[Koha-devel] UTF-8 problems : a summary and some solutions

Wed Aug 23 15:44:20 CEST 2006

Joshua Ferraro a écrit :
> Hi Henri-Damien,
>
> The problems you're describing are because your MARC data is not
> valid. You may have UTF-8 encoded data in your MARC, but unless
> the Leader 09 is set to 'a', the MARC::* suite of tools has no
> way of knowing it's UTF-8 and will interpret it as MARC-8 ( properly,
> since there are only two valid encodings in MARC21 ). MARC::*
> has no knowledge of any other encoding, but in the latest sourceforge
> version there is an optional UNIMARC flag you can pass to it that
> will avoid all character set conversions (but this needs to be tested
> as the author didn't have direct access to UNIMARC.
>
> You can not simply switch from MARC-8 to UTF-8 without doing some
> heavy transformations ... for instance, in MARC-8, combining
> characters are of the form <combined character> <base> whereas in
> UTF-8, they are of the form <base> <combined character>.
>
> If you are converting a database that has invalid MARC-8 data (for
> instance, if it has latin1 data) you'll want to use the 
> ignore_errors flag:
>
> MARC::Charset->ignore_errors(1);
>
> to avoid losing entire subfields because of a bad character.
>
> I have confirmed that a UTF-8 Koha is already possible, without
> changing CGI or DBI. So long as MySQL and Apache have been set
> up properly, UTF-8 data passes unharmed between the DBI and
> CGI levels. You can view an example of a pure UTF-8 Koha here:
> http://wipoopac.liblime.com
>
> MARC::* is difficult to install properly, and it's also hard
> to make sure you have valid MARC records, but once you do these
> steps, the process works very smoothly. If we are to claim
> MARC21 compliance, MARC::* is a must (unless you want to write
> a new suite for MARC handling in perl or use a non-perl
> solution).
>   
Thanks for your reply.
Maybe I should use private message to report these thoughts.

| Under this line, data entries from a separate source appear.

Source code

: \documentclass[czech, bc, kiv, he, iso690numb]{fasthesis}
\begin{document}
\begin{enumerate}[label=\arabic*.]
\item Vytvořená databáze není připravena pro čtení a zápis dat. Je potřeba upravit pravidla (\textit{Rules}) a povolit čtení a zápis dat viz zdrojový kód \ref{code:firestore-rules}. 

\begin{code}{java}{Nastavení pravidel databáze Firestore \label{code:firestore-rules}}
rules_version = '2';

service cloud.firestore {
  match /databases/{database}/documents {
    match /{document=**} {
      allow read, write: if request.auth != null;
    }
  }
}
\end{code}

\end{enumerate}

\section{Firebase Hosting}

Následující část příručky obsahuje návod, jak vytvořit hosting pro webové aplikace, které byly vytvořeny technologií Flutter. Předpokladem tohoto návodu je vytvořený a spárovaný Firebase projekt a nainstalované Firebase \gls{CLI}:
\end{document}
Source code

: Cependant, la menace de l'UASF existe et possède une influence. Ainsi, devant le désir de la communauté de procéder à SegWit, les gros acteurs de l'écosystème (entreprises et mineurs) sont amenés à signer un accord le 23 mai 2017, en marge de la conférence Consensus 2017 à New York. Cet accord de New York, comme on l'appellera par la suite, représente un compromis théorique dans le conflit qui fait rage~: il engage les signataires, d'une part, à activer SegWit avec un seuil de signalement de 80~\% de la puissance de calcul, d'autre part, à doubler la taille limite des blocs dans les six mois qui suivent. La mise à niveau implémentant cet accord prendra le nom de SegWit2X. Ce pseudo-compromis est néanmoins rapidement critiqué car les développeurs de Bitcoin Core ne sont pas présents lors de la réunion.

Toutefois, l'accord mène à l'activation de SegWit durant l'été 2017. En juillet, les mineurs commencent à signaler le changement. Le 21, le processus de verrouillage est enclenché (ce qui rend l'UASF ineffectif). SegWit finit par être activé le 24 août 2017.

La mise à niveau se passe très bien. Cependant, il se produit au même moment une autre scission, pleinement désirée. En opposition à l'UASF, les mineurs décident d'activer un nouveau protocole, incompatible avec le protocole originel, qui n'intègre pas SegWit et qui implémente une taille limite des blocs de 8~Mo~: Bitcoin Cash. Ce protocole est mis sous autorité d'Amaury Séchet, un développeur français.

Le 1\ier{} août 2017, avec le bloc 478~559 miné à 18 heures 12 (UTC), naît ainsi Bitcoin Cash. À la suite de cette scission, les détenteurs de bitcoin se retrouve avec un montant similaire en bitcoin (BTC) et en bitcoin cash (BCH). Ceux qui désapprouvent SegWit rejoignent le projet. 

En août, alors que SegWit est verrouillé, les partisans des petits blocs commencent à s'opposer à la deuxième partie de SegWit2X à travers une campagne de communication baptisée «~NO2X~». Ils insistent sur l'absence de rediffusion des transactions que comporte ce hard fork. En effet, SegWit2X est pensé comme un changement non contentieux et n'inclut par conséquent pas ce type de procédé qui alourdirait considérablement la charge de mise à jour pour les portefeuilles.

OK for claiming MARC compliance, as soon as it is for ANY MARC flavor
would it be UNIMARC or else.

But I am not OK to say pure UTF-8 Koha is already possible, since it is
unfortunately not.
I reported a display error and reported to How you can get these errors
through a simple script.
Both DBI and CGI are buggy in their UTF-8 management, even though it is
true they donot harm UTF-8 data. But if PERL is to cope with utf8 data,
it has to be aware of that and encode things properly.
Maybe for you it works since you have no utf-8 *Both* in your zebra
records *and* your framework or any mysqldata.
But for us it IS a blocking problem and we HAVE to cope with it.
As soon as we work only with mysql or only with zebra, no problems, as I
said.
But we are not.

And we must be aware of that.
But you gave me at least two pennies to think about :
1) LEADER HAS TO be well integrated (in MARChtml2xml in rel 3_0, it is
not even generated)
2) MARC::Charset->ignore_errors can be used but is not the best solution
since some data could be lost without notice.

Many thanks anyway.
-- 
Henri-Damien LAURENT